# Provided data
::::

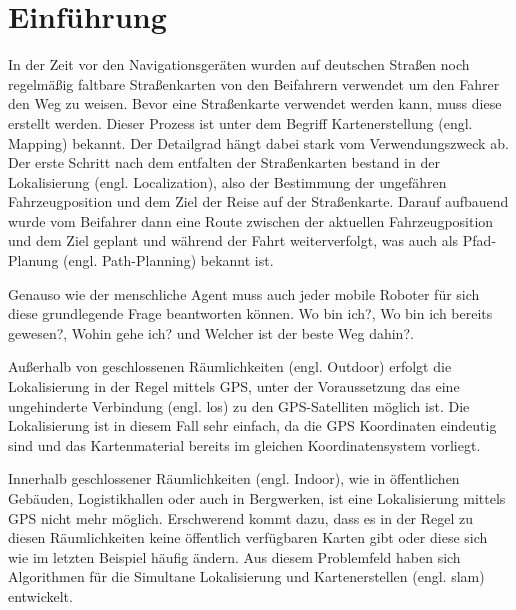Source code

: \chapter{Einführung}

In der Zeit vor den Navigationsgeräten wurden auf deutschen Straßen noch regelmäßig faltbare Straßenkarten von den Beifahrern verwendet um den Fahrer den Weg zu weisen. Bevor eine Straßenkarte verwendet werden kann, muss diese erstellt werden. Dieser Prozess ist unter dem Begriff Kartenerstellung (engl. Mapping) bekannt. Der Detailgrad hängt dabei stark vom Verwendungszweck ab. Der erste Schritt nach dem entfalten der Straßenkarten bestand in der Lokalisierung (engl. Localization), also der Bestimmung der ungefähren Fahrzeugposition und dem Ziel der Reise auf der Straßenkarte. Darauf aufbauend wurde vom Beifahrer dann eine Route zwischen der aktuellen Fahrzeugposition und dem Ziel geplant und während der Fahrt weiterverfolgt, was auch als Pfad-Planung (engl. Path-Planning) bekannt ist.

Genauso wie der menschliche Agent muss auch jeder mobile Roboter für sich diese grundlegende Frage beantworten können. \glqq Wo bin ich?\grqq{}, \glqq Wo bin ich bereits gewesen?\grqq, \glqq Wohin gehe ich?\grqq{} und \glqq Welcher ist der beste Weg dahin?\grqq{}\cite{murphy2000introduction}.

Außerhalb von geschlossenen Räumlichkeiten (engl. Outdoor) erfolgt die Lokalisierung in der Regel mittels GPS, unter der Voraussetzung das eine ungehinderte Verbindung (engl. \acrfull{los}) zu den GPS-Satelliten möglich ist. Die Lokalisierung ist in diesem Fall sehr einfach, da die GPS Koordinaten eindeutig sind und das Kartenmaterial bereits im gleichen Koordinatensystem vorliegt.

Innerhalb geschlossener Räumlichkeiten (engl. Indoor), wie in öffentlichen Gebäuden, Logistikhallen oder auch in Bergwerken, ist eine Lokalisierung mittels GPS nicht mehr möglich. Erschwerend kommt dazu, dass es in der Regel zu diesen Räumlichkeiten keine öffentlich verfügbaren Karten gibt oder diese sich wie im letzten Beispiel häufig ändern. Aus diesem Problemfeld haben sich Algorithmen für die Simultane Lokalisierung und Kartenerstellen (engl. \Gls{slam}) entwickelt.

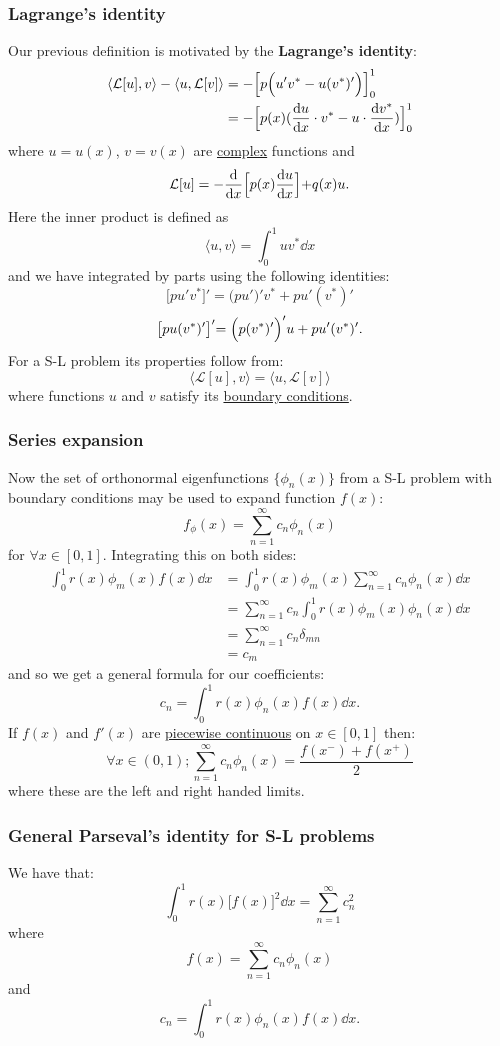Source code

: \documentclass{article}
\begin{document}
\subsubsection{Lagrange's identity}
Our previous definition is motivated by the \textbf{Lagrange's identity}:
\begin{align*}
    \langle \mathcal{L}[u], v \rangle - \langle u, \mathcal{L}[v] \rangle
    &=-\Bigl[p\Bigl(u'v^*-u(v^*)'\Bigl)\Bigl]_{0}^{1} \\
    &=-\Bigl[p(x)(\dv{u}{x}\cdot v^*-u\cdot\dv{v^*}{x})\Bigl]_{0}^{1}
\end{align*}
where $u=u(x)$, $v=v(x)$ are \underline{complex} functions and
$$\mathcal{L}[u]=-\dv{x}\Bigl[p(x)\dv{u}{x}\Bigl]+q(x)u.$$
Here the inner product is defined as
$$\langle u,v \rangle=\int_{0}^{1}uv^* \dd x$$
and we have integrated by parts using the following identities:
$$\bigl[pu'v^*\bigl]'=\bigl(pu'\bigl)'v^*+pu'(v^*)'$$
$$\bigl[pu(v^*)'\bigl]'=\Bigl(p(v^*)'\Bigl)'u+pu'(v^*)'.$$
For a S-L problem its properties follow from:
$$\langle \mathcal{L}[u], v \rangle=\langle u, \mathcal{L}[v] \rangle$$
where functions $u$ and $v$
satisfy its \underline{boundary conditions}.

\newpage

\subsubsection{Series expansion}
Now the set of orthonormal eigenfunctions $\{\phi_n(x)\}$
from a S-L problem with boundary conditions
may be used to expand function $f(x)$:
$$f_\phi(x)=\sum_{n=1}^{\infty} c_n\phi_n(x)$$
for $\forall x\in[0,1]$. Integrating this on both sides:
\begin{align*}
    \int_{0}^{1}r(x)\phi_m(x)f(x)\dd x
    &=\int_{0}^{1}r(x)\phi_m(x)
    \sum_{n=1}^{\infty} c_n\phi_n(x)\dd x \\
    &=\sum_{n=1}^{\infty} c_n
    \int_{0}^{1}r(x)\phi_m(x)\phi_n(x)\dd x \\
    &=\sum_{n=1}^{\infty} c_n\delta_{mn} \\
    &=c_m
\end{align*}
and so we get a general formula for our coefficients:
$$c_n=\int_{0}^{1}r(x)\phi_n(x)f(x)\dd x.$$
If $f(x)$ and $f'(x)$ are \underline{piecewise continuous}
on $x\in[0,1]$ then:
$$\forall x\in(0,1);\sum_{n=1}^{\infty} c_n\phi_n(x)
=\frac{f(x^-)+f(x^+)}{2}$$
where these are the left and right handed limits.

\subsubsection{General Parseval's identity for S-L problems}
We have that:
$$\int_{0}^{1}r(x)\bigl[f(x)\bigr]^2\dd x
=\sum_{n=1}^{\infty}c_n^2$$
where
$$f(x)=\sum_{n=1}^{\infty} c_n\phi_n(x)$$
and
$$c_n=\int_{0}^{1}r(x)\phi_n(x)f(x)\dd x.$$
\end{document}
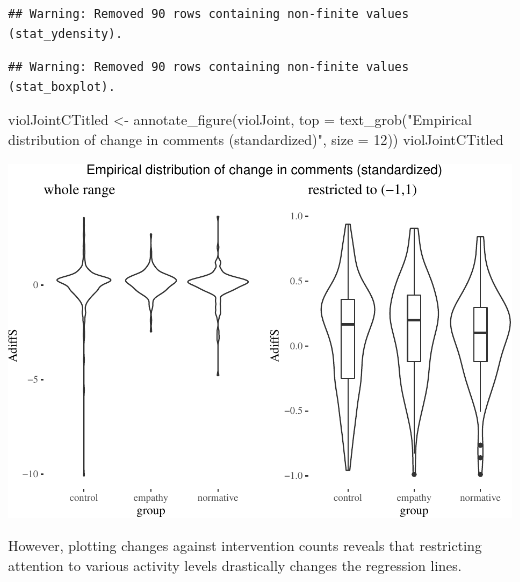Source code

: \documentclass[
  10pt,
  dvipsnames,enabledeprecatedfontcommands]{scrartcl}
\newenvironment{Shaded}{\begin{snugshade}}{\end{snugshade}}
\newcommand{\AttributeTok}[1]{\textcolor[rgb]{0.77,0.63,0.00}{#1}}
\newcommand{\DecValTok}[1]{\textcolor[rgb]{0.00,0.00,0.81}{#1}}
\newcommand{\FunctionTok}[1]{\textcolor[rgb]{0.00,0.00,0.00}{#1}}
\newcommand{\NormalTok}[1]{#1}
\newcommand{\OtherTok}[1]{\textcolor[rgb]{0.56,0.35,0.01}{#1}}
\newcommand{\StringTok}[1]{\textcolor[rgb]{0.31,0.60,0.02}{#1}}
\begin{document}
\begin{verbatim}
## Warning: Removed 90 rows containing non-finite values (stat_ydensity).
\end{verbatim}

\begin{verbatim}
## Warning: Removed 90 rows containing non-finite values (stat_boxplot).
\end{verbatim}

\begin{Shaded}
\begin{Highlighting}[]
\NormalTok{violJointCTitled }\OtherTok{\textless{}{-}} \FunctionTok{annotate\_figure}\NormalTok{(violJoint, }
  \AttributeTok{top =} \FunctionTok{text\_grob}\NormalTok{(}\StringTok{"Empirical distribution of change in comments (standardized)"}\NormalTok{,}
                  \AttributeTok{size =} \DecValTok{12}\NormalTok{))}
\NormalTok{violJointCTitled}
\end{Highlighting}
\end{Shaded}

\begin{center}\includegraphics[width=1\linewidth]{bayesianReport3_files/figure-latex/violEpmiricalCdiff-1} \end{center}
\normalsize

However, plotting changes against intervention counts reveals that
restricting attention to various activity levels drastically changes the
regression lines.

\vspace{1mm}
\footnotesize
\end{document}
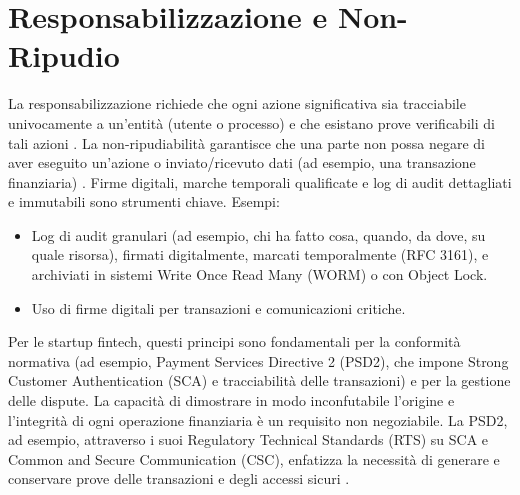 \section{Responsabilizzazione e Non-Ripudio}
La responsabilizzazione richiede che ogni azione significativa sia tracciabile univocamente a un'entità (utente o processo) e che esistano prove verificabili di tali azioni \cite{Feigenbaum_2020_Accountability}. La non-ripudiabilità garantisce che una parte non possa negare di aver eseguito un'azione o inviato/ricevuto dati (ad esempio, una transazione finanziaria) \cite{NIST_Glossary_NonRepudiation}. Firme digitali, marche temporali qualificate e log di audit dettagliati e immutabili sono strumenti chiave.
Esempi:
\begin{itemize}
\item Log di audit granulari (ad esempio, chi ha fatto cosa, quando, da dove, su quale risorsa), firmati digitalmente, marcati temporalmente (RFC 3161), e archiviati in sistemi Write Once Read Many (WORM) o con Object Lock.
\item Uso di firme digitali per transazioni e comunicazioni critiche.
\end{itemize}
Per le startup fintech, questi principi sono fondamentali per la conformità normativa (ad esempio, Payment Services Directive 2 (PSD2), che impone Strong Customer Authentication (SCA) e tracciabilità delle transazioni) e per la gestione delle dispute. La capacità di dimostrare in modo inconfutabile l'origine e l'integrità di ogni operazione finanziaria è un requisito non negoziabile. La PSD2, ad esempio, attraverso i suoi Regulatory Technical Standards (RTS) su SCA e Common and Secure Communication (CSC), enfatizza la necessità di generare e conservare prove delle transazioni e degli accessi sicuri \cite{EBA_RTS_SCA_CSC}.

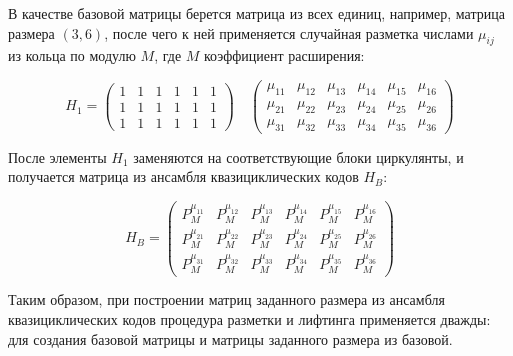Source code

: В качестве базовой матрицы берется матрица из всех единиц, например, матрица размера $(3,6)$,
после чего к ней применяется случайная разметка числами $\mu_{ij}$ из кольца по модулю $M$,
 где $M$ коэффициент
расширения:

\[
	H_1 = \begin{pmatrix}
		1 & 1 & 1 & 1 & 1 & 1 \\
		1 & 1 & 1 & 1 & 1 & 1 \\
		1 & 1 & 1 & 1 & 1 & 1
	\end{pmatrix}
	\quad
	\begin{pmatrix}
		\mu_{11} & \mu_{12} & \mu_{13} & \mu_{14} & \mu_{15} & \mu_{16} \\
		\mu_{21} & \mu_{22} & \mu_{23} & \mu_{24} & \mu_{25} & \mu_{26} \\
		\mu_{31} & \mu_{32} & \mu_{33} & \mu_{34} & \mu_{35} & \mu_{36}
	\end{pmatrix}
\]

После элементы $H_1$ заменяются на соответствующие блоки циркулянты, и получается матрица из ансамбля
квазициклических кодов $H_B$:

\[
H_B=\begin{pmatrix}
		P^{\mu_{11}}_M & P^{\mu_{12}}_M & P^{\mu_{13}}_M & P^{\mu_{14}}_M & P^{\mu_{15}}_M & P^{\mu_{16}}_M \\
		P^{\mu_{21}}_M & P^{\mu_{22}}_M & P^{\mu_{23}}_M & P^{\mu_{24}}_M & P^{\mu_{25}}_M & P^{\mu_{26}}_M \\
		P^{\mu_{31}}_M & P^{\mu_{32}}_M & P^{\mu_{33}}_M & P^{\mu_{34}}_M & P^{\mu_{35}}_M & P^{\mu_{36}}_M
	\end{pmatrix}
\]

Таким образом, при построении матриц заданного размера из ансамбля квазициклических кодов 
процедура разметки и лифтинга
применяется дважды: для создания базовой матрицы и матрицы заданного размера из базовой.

::::

# Exercise brief
Check each line above for the string "subsubsection" and copy the ones that have it.

# Expected output
\subsubsection{Lagrange's identity}
\subsubsection{Series expansion}
\subsubsection{General Parseval's identity for S-L problems}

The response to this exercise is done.